The Federal National Mortgage Association (Fannie Mae) yesterday reported third-quarter profits of $22.7 million (31 cents a share), making it the company's most profitable quarter in two years.

That compares with a $43.1 million loss during the third quarter of 1984.

"We are extremely pleased with the corporation's third-quarter performance," said Fannie Mae chairman and chief executive David O. Maxwell, who credited lower interest rates for much of the performance improvement.

Fannie Mae, a congressionally chartered, privately owned corporation, buys mortgages from lenders to provide those lenders with new funds to make additional loans. During the high-interest years of the 1980s, it has been troubled with a large portfolio of old, low-interest loans with yields below Fannie Mae's borrowing costs.

However, Fannie Mae reported that it had increased loan charge-offs to $47.2 million during the third quarter up from $27.6 million last quarter as a reflection of the continuing high rate of foreclosures and the cost of carrying foreclosed properties.

The company increased its provisions for losses to nearly $61 million during this third quarter -- up from $35.4 million last quarter. During the third quarter of 1984, the loan loss provision totaled more than $125.5 million.
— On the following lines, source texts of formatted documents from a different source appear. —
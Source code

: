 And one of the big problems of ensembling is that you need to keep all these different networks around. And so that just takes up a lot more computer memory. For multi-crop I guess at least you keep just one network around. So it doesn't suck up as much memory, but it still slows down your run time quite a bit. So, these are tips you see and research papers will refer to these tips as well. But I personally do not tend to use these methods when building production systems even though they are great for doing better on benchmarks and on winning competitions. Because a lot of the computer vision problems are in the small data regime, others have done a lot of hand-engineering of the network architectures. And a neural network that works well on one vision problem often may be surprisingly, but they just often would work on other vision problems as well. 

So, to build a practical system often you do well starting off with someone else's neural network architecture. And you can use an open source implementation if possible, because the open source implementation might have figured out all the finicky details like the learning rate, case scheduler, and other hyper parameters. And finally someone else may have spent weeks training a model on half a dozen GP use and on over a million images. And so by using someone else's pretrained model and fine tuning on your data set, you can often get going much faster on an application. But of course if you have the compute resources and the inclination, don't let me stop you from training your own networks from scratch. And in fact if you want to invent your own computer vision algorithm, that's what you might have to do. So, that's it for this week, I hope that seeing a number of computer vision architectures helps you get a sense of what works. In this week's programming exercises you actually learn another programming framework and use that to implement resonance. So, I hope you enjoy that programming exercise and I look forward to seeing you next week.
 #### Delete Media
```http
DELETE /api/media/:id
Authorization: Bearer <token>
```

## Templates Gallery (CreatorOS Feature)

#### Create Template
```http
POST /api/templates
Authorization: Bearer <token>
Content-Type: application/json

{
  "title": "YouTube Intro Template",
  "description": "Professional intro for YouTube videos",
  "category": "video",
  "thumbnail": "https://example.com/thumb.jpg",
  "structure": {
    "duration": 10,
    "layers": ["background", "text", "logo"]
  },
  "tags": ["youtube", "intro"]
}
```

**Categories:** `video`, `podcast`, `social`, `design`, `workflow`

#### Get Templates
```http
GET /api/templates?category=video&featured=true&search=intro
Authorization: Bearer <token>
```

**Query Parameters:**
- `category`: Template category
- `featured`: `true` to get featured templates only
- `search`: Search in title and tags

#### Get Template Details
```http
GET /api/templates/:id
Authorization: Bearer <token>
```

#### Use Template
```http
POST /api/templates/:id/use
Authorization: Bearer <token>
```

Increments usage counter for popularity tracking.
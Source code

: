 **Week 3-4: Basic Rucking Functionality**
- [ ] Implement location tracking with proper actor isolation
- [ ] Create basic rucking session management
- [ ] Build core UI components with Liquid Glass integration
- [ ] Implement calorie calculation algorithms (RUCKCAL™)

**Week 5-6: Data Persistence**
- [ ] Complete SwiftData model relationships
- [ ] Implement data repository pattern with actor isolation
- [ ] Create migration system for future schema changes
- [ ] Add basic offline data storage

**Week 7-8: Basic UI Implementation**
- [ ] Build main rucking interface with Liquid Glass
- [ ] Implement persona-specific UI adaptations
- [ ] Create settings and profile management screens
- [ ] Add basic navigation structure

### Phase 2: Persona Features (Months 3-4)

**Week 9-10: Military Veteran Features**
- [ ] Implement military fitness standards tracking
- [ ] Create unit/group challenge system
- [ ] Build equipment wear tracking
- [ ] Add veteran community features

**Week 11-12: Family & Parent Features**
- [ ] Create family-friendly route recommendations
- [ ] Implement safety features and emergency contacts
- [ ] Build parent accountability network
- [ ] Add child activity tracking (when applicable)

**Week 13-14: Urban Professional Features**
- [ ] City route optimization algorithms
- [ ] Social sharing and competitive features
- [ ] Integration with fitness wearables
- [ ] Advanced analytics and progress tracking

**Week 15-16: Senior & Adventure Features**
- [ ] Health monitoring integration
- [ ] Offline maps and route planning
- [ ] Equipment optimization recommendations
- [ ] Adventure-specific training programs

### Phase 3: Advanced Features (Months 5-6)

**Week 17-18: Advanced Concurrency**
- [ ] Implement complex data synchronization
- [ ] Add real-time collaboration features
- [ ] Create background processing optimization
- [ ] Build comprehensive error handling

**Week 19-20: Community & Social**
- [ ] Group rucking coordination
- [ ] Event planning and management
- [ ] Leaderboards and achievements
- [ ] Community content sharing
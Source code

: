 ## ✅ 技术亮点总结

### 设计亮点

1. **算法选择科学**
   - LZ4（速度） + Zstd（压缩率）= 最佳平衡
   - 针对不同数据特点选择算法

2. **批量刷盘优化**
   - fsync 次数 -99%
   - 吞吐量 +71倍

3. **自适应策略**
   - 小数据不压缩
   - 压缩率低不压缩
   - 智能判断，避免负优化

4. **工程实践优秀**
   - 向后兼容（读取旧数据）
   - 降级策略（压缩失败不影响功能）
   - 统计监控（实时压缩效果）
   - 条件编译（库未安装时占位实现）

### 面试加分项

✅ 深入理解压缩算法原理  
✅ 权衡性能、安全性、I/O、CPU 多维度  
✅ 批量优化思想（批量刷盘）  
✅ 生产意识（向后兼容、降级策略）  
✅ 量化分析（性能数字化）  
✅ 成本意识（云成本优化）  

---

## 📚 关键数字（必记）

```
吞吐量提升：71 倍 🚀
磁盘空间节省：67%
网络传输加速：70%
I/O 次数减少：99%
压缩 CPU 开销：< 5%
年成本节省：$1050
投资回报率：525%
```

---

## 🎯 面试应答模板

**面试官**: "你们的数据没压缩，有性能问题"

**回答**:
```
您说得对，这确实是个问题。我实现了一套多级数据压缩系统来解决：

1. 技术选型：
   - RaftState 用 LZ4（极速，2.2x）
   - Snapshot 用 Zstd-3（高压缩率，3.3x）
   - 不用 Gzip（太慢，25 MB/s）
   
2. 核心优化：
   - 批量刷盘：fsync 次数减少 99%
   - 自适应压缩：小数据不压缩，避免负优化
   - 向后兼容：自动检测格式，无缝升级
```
For the first nine months of the year, Fannie Mae has had profits of $16.4 million (24 cents). This compares with a loss of $26.2 million, or 40 cents a share, during the same period last year.

*United Virginia Bankshares Inc. yesterday announced that its third-quarter profits climbed 11 percent to $17 million, compared with $15.4 million for the third quarter of 1984.

The bank holding company, whose United Virginia Bank subsidiary has 191 banking locations across Virginia, also said that earnings per share for the quarter were up 8 percent, to $1.35 from $1.25, over the same quarter last year.

For the first nine months of 1985, the bank's net income has increased 18 percent to $50.3 million over the similar 1984 period, while earnings per share totaled $3.99; up 14 percent compared with the first nine months of 1984.

Total loans for the third quarter jumped 16 percent to $4.8 billion over the third quarter of 1984; with commercial loans growing 21 percent to $2.7 billion and installment up 19 percent to $1.2 billion.